Tutorial: Javadoc

Overview

To access Javadoc associated with a program element, we use member predicate getDoc of class Element, which returns a Documentable. Class Documentable, in turn, offers a member predicate getJavadoc to retrieve the Javadoc attached to the element in question, if any.

Javadoc comments are represented by class Javadoc, which provides a view of the comment as a tree of JavadocElement nodes. Each JavadocElement is either a JavadocTag, representing a tag, or a JavadocText, representing a piece of free-form text.

The most important member predicates of class Javadoc are:

  • getAChild - retrieves a top-level JavadocElement node in the tree representation.
  • getVersion - returns the value of the @version tag, if any.
  • getAuthor - returns the value of the @author tag, if any.

For example, the following query finds all classes that have both an @author tag and a @version tag, and returns this information:

import java

from Class c, Javadoc jdoc, string author, string version
where jdoc = c.getDoc().getJavadoc() and
    author = jdoc.getAuthor() and
    version = jdoc.getVersion()
select c, author, version

JavadocElement defines member predicates getAChild and getParent to navigate up and down the tree of elements. It also provides a predicate getTagName to return the tag’s name, and a predicate getText to access the text associated with the tag.
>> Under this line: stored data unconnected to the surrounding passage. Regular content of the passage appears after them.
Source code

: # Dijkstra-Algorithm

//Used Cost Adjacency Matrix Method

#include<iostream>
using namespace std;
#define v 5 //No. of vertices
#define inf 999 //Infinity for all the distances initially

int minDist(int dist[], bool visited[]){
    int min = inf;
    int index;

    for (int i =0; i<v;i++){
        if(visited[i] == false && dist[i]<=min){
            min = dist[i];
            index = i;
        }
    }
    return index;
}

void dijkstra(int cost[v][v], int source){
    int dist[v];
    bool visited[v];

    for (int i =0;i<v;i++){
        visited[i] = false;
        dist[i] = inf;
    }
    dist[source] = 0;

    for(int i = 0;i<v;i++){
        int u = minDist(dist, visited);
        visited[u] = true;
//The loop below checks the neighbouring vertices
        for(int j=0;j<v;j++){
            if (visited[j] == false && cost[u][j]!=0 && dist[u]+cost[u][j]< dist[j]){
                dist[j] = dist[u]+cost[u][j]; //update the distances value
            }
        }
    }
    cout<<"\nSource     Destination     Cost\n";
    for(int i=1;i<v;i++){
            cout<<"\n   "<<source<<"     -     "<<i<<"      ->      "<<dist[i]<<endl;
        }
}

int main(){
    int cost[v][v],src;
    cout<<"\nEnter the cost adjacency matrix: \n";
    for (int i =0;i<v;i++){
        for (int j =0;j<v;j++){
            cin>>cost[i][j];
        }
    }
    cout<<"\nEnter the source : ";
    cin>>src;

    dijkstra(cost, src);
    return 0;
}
We could rewrite the above query to use this API instead of getAuthor and getVersion:

import java

from Class c, Javadoc jdoc, JavadocTag authorTag, JavadocTag versionTag
where jdoc = c.getDoc().getJavadoc() and
    authorTag.getTagName() = "@author" and authorTag.getParent() = jdoc and
    versionTag.getTagName() = "@version" and versionTag.getParent() = jdoc
select c, authorTag.getText(), versionTag.getText()

The JavadocTag has several subclasses representing specific kinds of Javadoc tags:

  • ParamTag represents @param tags; member predicate getParamName returns the name of the parameter being documented.
  • ThrowsTag represents @throws tags; member predicate getExceptionName returns the name of the exception being documented.
  • AuthorTag represents @author tags; member predicate getAuthorName returns the name of the author.

Example: Finding spurious @param tags

As an example of using the CodeQL Javadoc API, let us write a query that finds @param tags that refer to a non-existent parameter.

For example, consider the following program:

class A {
    /**
    * @param lst a list of strings
    */
    public String get(List<String> list) {
        return list.get(0);
    }
}

Here, the @param tag on A.get misspells the name of parameter list as lst. Our query should be able to find such cases.

To begin with, we write a query that finds all callables (that is, methods or constructors) and their @param tags:

import java

from Callable c, ParamTag pt
where c.getDoc().getJavadoc() = pt.getParent()
select c, pt

It is now easy to add another conjunct to the where clause, restricting the query to @param tags that refer to a non-existent parameter: we simply need to require that no parameter of c has the name pt.getParamName().

import java

from Callable c, ParamTag pt
where c.getDoc().getJavadoc() = pt.getParent() and
    not c.getAParameter().hasName(pt.getParamName())
select pt, "Spurious @param tag."

Example: Finding spurious @throws tags

A related, but somewhat more involved, problem is finding @throws tags that refer to an exception that the method in question cannot actually throw.

For example, consider the following Java program:

import java.io.IOException;

class A {
    /**
    * @throws IOException thrown if some IO operation fails
    * @throws RuntimeException thrown if something else goes wrong
    */
    public void foo() {
        // ...
    }
}

Notice that the Javadoc comment of A.foo documents two thrown exceptions: IOException and RuntimeException. The former is clearly spurious: A.foo does not have a throws IOException clause, and thus cannot throw this kind of exception. On the other hand, RuntimeException is an unchecked exception, so it can be thrown even if there is no explicit throws clause listing it. Therefore, our query should flag the @throws tag for IOException, but not the one for RuntimeException.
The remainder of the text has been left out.